| Data shown |
*** Begin section ***

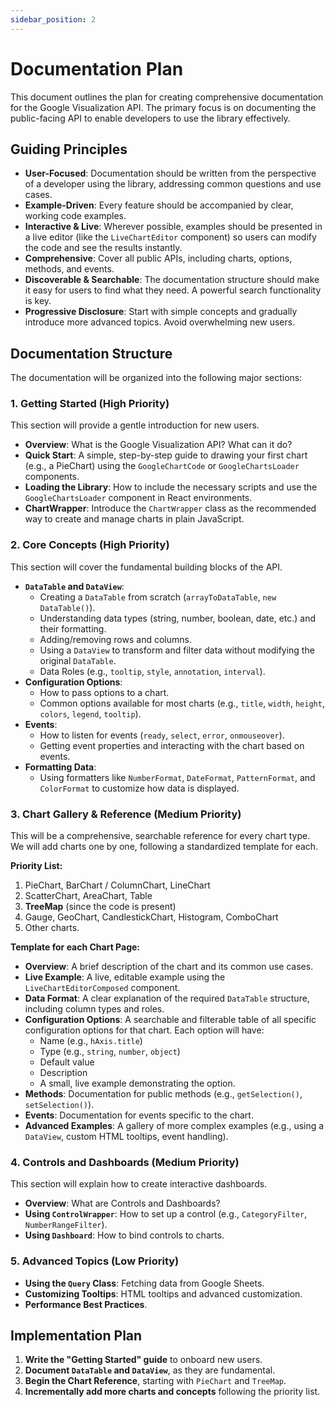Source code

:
 ```yaml
---
sidebar_position: 2
---
```


# Documentation Plan

This document outlines the plan for creating comprehensive documentation for the Google Visualization API. The primary focus is on documenting the public-facing API to enable developers to use the library effectively.

## Guiding Principles

-   **User-Focused**: Documentation should be written from the perspective of a developer using the library, addressing common questions and use cases.
-   **Example-Driven**: Every feature should be accompanied by clear, working code examples.
-   **Interactive & Live**: Wherever possible, examples should be presented in a live editor (like the `LiveChartEditor` component) so users can modify the code and see the results instantly.
-   **Comprehensive**: Cover all public APIs, including charts, options, methods, and events.
-   **Discoverable & Searchable**: The documentation structure should make it easy for users to find what they need. A powerful search functionality is key.
-   **Progressive Disclosure**: Start with simple concepts and gradually introduce more advanced topics. Avoid overwhelming new users.

## Documentation Structure

The documentation will be organized into the following major sections:

### 1. Getting Started (High Priority)

This section will provide a gentle introduction for new users.

- **Overview**: What is the Google Visualization API? What can it do?
-   **Quick Start**: A simple, step-by-step guide to drawing your first chart (e.g., a PieChart) using the `GoogleChartCode` or `GoogleChartsLoader` components.
-   **Loading the Library**: How to include the necessary scripts and use the `GoogleChartsLoader` component in React environments.
-   **ChartWrapper**: Introduce the `ChartWrapper` class as the recommended way to create and manage charts in plain JavaScript.

### 2. Core Concepts (High Priority)

This section will cover the fundamental building blocks of the API.

- **`DataTable` and `DataView`**:
    -   Creating a `DataTable` from scratch (`arrayToDataTable`, `new DataTable()`).
    -   Understanding data types (string, number, boolean, date, etc.) and their formatting.
    -   Adding/removing rows and columns.
    -   Using a `DataView` to transform and filter data without modifying the original `DataTable`.
    -   Data Roles (e.g., `tooltip`, `style`, `annotation`, `interval`).
- **Configuration Options**:
  - How to pass options to a chart.
  - Common options available for most charts (e.g., `title`, `width`, `height`, `colors`, `legend`, `tooltip`).
- **Events**:
  - How to listen for events (`ready`, `select`, `error`, `onmouseover`).
  - Getting event properties and interacting with the chart based on events.
- **Formatting Data**:
    -   Using formatters like `NumberFormat`, `DateFormat`, `PatternFormat`, and `ColorFormat` to customize how data is displayed.

### 3. Chart Gallery & Reference (Medium Priority)

This will be a comprehensive, searchable reference for every chart type. We will add charts one by one, following a standardized template for each.

**Priority List:**
1.  PieChart, BarChart / ColumnChart, LineChart
2.  ScatterChart, AreaChart, Table
3.  **TreeMap** (since the code is present)
4.  Gauge, GeoChart, CandlestickChart, Histogram, ComboChart
5.  Other charts.

**Template for each Chart Page:**

-   **Overview**: A brief description of the chart and its common use cases.
-   **Live Example**: A live, editable example using the `LiveChartEditorComposed` component.
-   **Data Format**: A clear explanation of the required `DataTable` structure, including column types and roles.
-   **Configuration Options**: A searchable and filterable table of all specific configuration options for that chart. Each option will have:
    -   Name (e.g., `hAxis.title`)
    -   Type (e.g., `string`, `number`, `object`)
    -   Default value
    -   Description
    -   A small, live example demonstrating the option.
-   **Methods**: Documentation for public methods (e.g., `getSelection()`, `setSelection()`).
-   **Events**: Documentation for events specific to the chart.
-   **Advanced Examples**: A gallery of more complex examples (e.g., using a `DataView`, custom HTML tooltips, event handling).

### 4. Controls and Dashboards (Medium Priority)

This section will explain how to create interactive dashboards.

- **Overview**: What are Controls and Dashboards?
- **Using `ControlWrapper`**: How to set up a control (e.g., `CategoryFilter`, `NumberRangeFilter`).
- **Using `Dashboard`**: How to bind controls to charts.

### 5. Advanced Topics (Low Priority)

- **Using the `Query` Class**: Fetching data from Google Sheets.
- **Customizing Tooltips**: HTML tooltips and advanced customization.
- **Performance Best Practices**.

## Implementation Plan

1.  **Write the "Getting Started" guide** to onboard new users.
2.  **Document `DataTable` and `DataView`**, as they are fundamental.
3.  **Begin the Chart Reference**, starting with `PieChart` and `TreeMap`.
4.  **Incrementally add more charts and concepts** following the priority list.
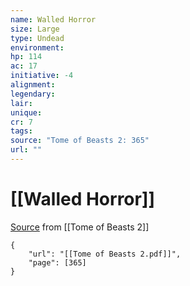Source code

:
 ```yaml
---
name: Walled Horror
size: Large
type: Undead
environment: 
hp: 114
ac: 17
initiative: -4
alignment: 
legendary: 
lair: 
unique: 
cr: 7
tags: 
source: "Tome of Beasts 2: 365"
url: ""
---
```

# [[Walled Horror]]

[Source](zotero://open-pdf/library/items/9UQIAB6R?page=365) from [[Tome of Beasts 2]]

```pdf
{
	"url": "[[Tome of Beasts 2.pdf]]",
	"page": [365]
}
```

*** End section ***

| Try it |
Every line of the records containing the word "following" must appear in the answer.

| Expected answer |
The documentation will be organized into the following major sections:
This will be a comprehensive, searchable reference for every chart type. We will add charts one by one, following a standardized template for each.
4.  **Incrementally add more charts and concepts** following the priority list.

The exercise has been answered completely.